The computer program listed below seeks to solve the formulation on page 138 of Heragu (1997) without office 4 and office five and without making the assumption that the longer sides are horizontal. In order to have integer locations, the office lengths and widths used in the following computer program have been made twice as long as the given office lengths and widths, respectively.

0 DEFDBL A-Z
3 DEFINT I,J,K
4 DIM X(166),A(166),L(166),K(166),P(166),B(166),S(166)

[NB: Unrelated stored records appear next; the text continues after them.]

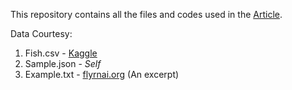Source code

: This repository contains all the files and codes used in the [Article](https://www.analyticsvidhya.com/blog/2021/09/beginners-guide-to-create-pyspark-dataframe/).

Data Courtesy:
1. Fish.csv - [Kaggle](https://www.kaggle.com/aungpyaeap/fish-market)
2. Sample.json - _Self_
3. Example.txt - [flyrnai.org](https://www.flyrnai.org/compleat/Download?filename=HumanRNAiDNARepairScreen.txt&type=text/plain) (An excerpt)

5 FOR JJJJ=-32000 TO 32000
14 RANDOMIZE JJJJ
16 M=-1D+17
111 FOR K=1 TO 6
113 A(K)=FIX(RND*699)
115 NEXT K
121 FOR KF=7 TO 30
123 A(KF)=FIX(RND*2)
125 NEXT KF
126 IMAR=10+FIX(RND*500)
128 FOR I=1 TO IMAR
129 FOR KK=1 TO 30
131 X(KK)=A(KK)
132 NEXT KK
151 IF RND<.7 GOTO 222 ELSE IF RND<.5 GOTO 236 ELSE GOTO 241
222 IJL=1+FIX(RND*6)
233 IF RND<.95 THEN X(IJL)=FIX(RND*699) ELSE X(IJL)=A(IJL)-1
235 GOTO 1001
236 IJR=7+FIX(RND*24)
238 X(IJR)=FIX(RND*2)
239 GOTO 1001
241 IF RND<.5 THEN 243 ELSE 248
243 IJU=1+FIX(RND*6):IJV=1+FIX(RND*6)
244 X(IJU)=A(IJV):X(IJV)=A(IJU)
245 GOTO 1001
248 IJW=7+FIX(RND*24):IJX=7+FIX(RND*24)
249 X(IJW)=A(IJX):X(IJX)=A(IJW)
501 GOTO 1001
1001 S(1)=ABS(X(1)-X(2))-50+9999*X(7)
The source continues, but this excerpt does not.